Oberseminar "Mathematik des Maschinellen Lernens und Angewandte Analysis" - M.Sc. Albert Alcalde Zafra
Clustering in pure-attention hardmax transformers
| Date: | 11/20/2024, 2:15 PM - 3:15 PM |
| Category: | event |
| Location: | Hubland Nord, Geb. 40, 01.003 |
| Organizer: | Institut für Mathematik |
| Speaker: | M.Sc. Albert Alcalde Zafra - Universität Erlangen |
Transformers are extremely successful models in machine learning with poorly understood mathematical properties. In this talk, we rigorously characterize the asymptotic behavior of transformers with hardmax self-attention and normalization sublayers as the number of layers tends to infinity.

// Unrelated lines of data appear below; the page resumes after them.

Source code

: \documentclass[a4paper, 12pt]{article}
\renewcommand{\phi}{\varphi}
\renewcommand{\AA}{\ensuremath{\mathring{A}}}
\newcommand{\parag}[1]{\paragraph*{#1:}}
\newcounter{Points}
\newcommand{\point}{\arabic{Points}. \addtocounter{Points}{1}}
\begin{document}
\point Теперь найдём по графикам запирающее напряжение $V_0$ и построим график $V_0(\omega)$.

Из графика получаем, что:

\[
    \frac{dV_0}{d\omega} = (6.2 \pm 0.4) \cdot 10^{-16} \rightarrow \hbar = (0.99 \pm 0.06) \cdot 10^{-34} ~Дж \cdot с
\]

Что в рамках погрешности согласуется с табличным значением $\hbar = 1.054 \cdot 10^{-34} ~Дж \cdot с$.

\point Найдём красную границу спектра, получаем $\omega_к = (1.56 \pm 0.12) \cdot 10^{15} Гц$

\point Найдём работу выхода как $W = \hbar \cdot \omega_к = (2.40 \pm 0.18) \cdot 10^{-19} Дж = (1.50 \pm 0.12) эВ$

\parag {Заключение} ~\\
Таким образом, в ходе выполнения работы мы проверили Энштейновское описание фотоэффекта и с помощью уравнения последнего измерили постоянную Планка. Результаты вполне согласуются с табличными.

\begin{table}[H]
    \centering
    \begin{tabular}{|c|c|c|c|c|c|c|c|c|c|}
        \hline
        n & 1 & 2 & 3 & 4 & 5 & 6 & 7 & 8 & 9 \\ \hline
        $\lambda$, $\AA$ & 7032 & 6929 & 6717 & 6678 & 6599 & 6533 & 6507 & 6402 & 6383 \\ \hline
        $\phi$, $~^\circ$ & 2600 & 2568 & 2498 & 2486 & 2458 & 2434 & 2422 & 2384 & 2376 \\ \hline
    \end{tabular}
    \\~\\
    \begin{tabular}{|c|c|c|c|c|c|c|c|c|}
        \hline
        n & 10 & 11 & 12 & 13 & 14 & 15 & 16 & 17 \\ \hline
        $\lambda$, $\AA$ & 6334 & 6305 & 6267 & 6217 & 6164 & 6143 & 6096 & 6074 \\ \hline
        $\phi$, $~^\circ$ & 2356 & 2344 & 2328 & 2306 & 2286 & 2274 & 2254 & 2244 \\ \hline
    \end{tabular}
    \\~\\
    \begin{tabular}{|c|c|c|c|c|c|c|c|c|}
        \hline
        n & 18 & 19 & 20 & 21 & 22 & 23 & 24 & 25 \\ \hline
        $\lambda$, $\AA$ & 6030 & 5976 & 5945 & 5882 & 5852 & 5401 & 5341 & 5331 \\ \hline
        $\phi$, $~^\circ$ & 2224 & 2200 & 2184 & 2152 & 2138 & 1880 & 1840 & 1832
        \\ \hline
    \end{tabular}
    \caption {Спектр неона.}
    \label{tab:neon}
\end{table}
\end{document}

By viewing such transformers as discrete-time dynamical systems describing the evolution of interacting particles in a Euclidean space, and thanks to a geometric interpretation of the self-attention mechanism based on hyperplane separation, we show that the transformer inputs asymptotically converge to a clustered equilibrium determined by special particles we call leaders. We leverage this theoretical understanding to solve a sentiment analysis problem from language processing using a fully interpretable transformer model, which effectively captures ‘context’ by clustering meaningless words around leader words carrying the most meaning.